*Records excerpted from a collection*
○ ○ ○ ○

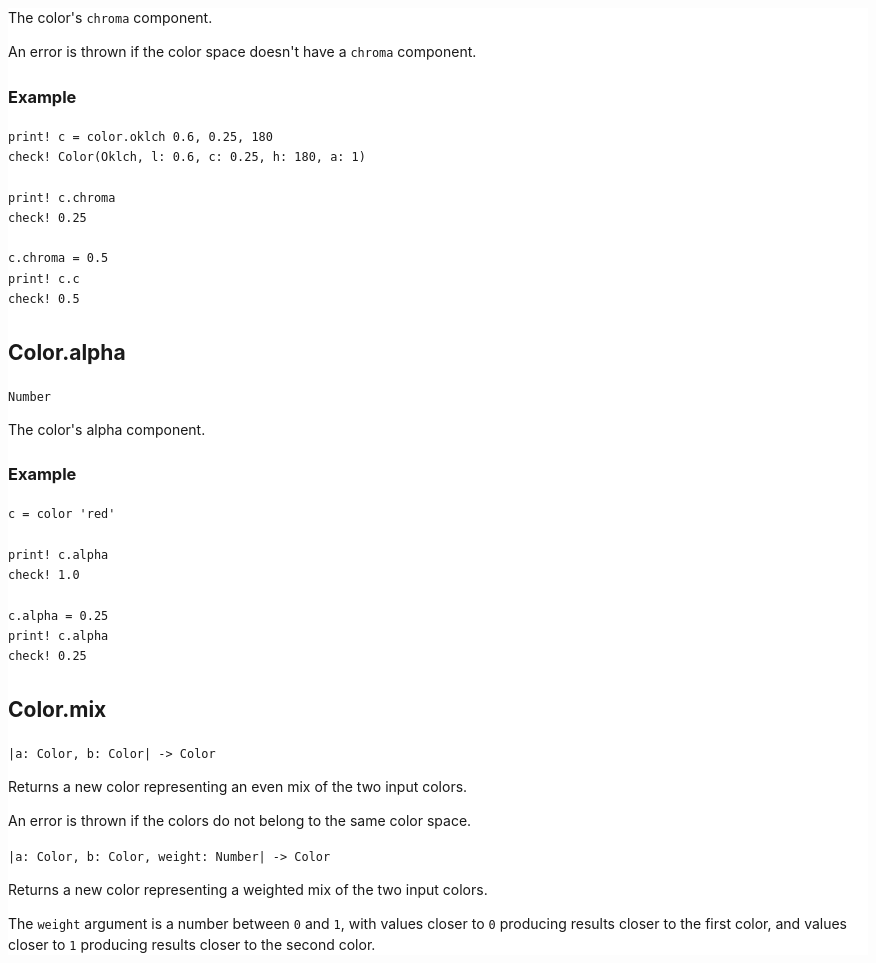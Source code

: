 The color's `chroma` component.

An error is thrown if the color space doesn't have a `chroma` component.

### Example

```koto
print! c = color.oklch 0.6, 0.25, 180
check! Color(Oklch, l: 0.6, c: 0.25, h: 180, a: 1)

print! c.chroma
check! 0.25

c.chroma = 0.5
print! c.c
check! 0.5
```

## Color.alpha

```kototype
Number
```

The color's alpha component.

### Example

```koto
c = color 'red'

print! c.alpha
check! 1.0

c.alpha = 0.25
print! c.alpha
check! 0.25
```

## Color.mix

```kototype
|a: Color, b: Color| -> Color
```

Returns a new color representing an even mix of the two input colors.

An error is thrown if the colors do not belong to the same color space.

```kototype
|a: Color, b: Color, weight: Number| -> Color
```

Returns a new color representing a weighted mix of the two input colors.

The `weight` argument is a number between `0` and `1`, with values closer to
`0` producing results closer to the first color, and values closer to `1`
producing results closer to the second color.
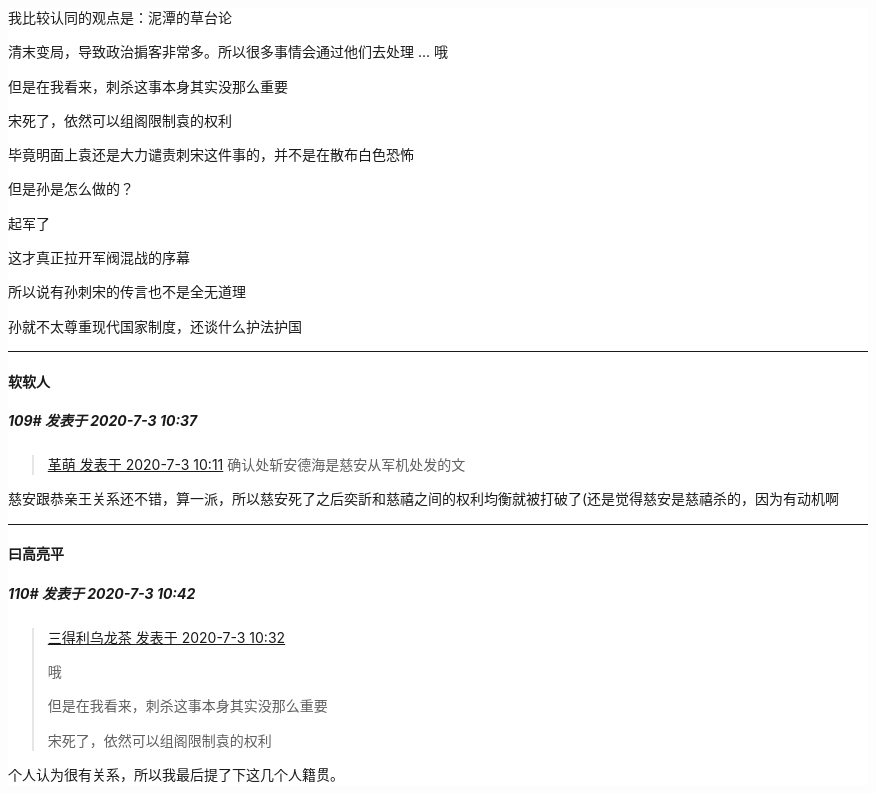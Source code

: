 我比较认同的观点是：泥潭的草台论

清末变局，导致政治掮客非常多。所以很多事情会通过他们去处理 ...</blockquote>
哦

但是在我看来，刺杀这事本身其实没那么重要

宋死了，依然可以组阁限制袁的权利

毕竟明面上袁还是大力谴责刺宋这件事的，并不是在散布白色恐怖


但是孙是怎么做的？

起军了

这才真正拉开军阀混战的序幕


所以说有孙刺宋的传言也不是全无道理

孙就不太尊重现代国家制度，还谈什么护法护国







-----

####  软软人  
##### 109#       发表于 2020-7-3 10:37



<blockquote><a href="httphttps://bbs.saraba1st.com/2b/forum.php?mod=redirect&amp;goto=findpost&amp;pid=48046177&amp;ptid=1945237" target="_blank">革萌 发表于 2020-7-3 10:11</a>
确认处斩安德海是慈安从军机处发的文</blockquote>
慈安跟恭亲王关系还不错，算一派，所以慈安死了之后奕訢和慈禧之间的权利均衡就被打破了(还是觉得慈安是慈禧杀的，因为有动机啊







-----

####  曰高亮平  
##### 110#       发表于 2020-7-3 10:42



<blockquote><a href="httphttps://bbs.saraba1st.com/2b/forum.php?mod=redirect&amp;goto=findpost&amp;pid=48046448&amp;ptid=1945237" target="_blank">三得利乌龙茶 发表于 2020-7-3 10:32</a>

哦

但是在我看来，刺杀这事本身其实没那么重要

宋死了，依然可以组阁限制袁的权利</blockquote>
个人认为很有关系，所以我最后提了下这几个人籍贯。




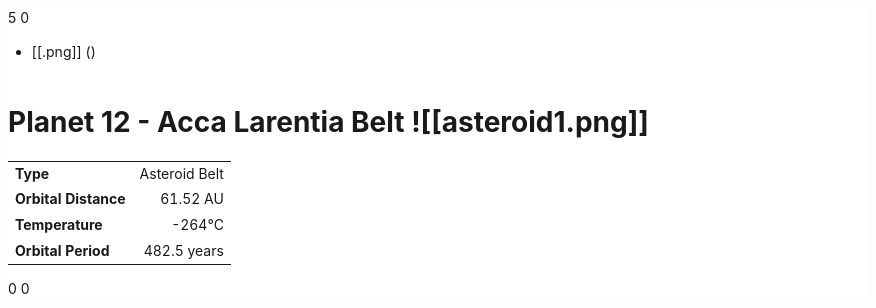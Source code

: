

5
0

- [[.png]]  ()

# Planet 12 - Acca Larentia Belt ![[asteroid1.png]]
|                             |                           |
| --------------------------- | -------------------------:|
| **Type**                    |             Asteroid Belt |
| **Orbital Distance**        |   61.52 AU |
| **Temperature**             |    -264°C |
| **Orbital Period** | 482.5 years |



0
0




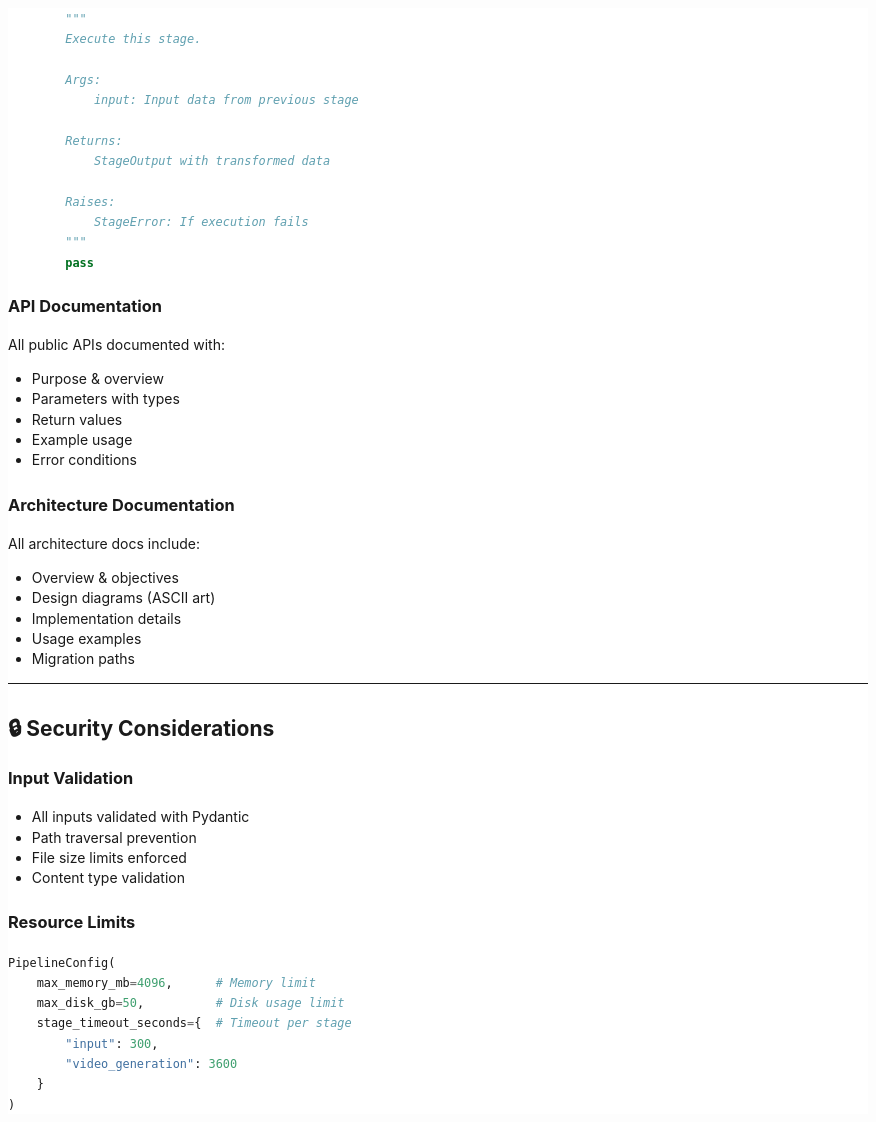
 ```python
        """
        Execute this stage.

        Args:
            input: Input data from previous stage

        Returns:
            StageOutput with transformed data

        Raises:
            StageError: If execution fails
        """
        pass
```

### API Documentation

All public APIs documented with:
- Purpose & overview
- Parameters with types
- Return values
- Example usage
- Error conditions

### Architecture Documentation

All architecture docs include:
- Overview & objectives
- Design diagrams (ASCII art)
- Implementation details
- Usage examples
- Migration paths

---

## 🔒 Security Considerations

### Input Validation

- All inputs validated with Pydantic
- Path traversal prevention
- File size limits enforced
- Content type validation

### Resource Limits

```python
PipelineConfig(
    max_memory_mb=4096,      # Memory limit
    max_disk_gb=50,          # Disk usage limit
    stage_timeout_seconds={  # Timeout per stage
        "input": 300,
        "video_generation": 3600
    }
)
```
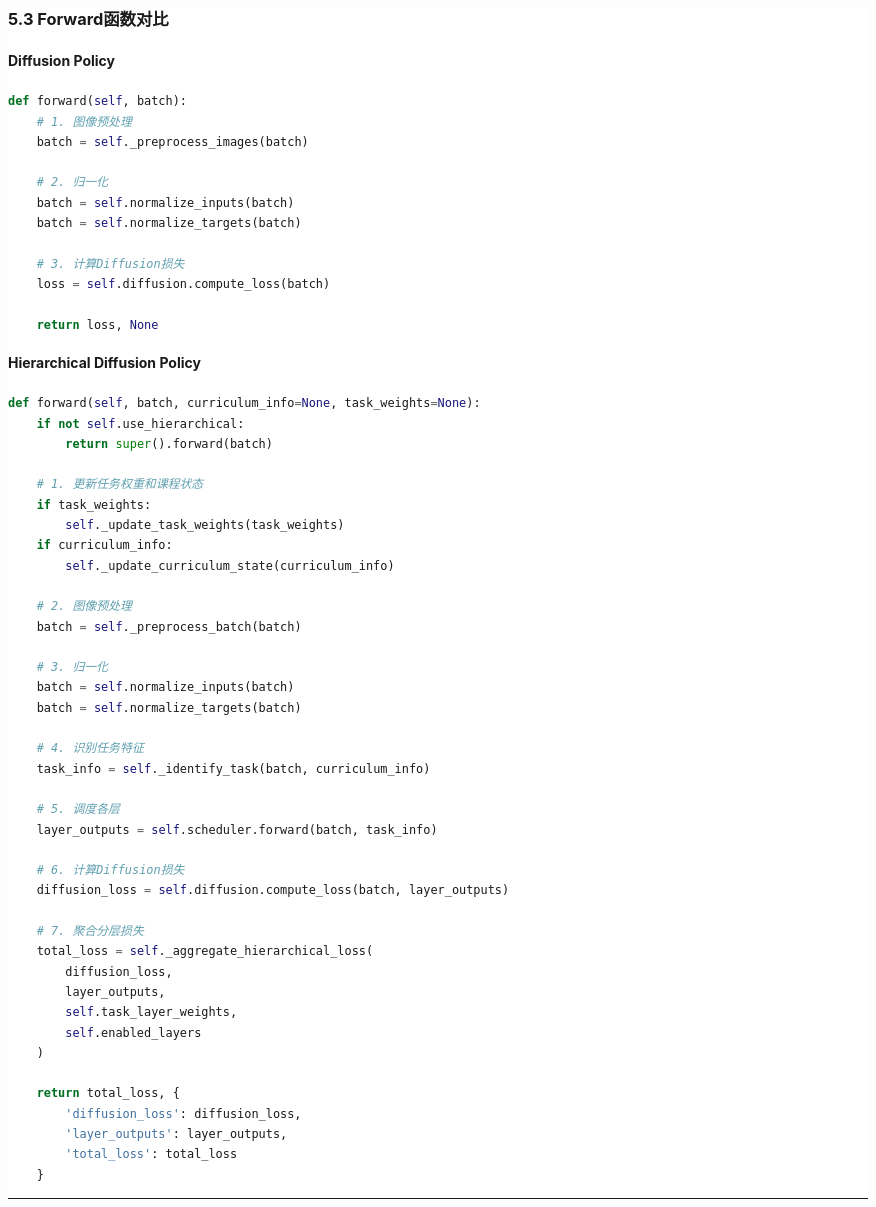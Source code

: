 ### 5.3 Forward函数对比

#### Diffusion Policy
```python
def forward(self, batch):
    # 1. 图像预处理
    batch = self._preprocess_images(batch)

    # 2. 归一化
    batch = self.normalize_inputs(batch)
    batch = self.normalize_targets(batch)

    # 3. 计算Diffusion损失
    loss = self.diffusion.compute_loss(batch)

    return loss, None
```

#### Hierarchical Diffusion Policy
```python
def forward(self, batch, curriculum_info=None, task_weights=None):
    if not self.use_hierarchical:
        return super().forward(batch)

    # 1. 更新任务权重和课程状态
    if task_weights:
        self._update_task_weights(task_weights)
    if curriculum_info:
        self._update_curriculum_state(curriculum_info)

    # 2. 图像预处理
    batch = self._preprocess_batch(batch)

    # 3. 归一化
    batch = self.normalize_inputs(batch)
    batch = self.normalize_targets(batch)

    # 4. 识别任务特征
    task_info = self._identify_task(batch, curriculum_info)

    # 5. 调度各层
    layer_outputs = self.scheduler.forward(batch, task_info)

    # 6. 计算Diffusion损失
    diffusion_loss = self.diffusion.compute_loss(batch, layer_outputs)

    # 7. 聚合分层损失
    total_loss = self._aggregate_hierarchical_loss(
        diffusion_loss,
        layer_outputs,
        self.task_layer_weights,
        self.enabled_layers
    )

    return total_loss, {
        'diffusion_loss': diffusion_loss,
        'layer_outputs': layer_outputs,
        'total_loss': total_loss
    }
```

---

○ ○ ○ ○

*The problem*
Copy the records above exactly, from the first line through the line containing "## Color.mix", and leave out the pictures.

*Result of the exercise*
Source code

: The color's `chroma` component.

An error is thrown if the color space doesn't have a `chroma` component.

### Example

```koto
print! c = color.oklch 0.6, 0.25, 180
check! Color(Oklch, l: 0.6, c: 0.25, h: 180, a: 1)

print! c.chroma
check! 0.25

c.chroma = 0.5
print! c.c
check! 0.5
```

## Color.alpha

```kototype
Number
```

The color's alpha component.

### Example

```koto
c = color 'red'

print! c.alpha
check! 1.0

c.alpha = 0.25
print! c.alpha
check! 0.25
```

## Color.mix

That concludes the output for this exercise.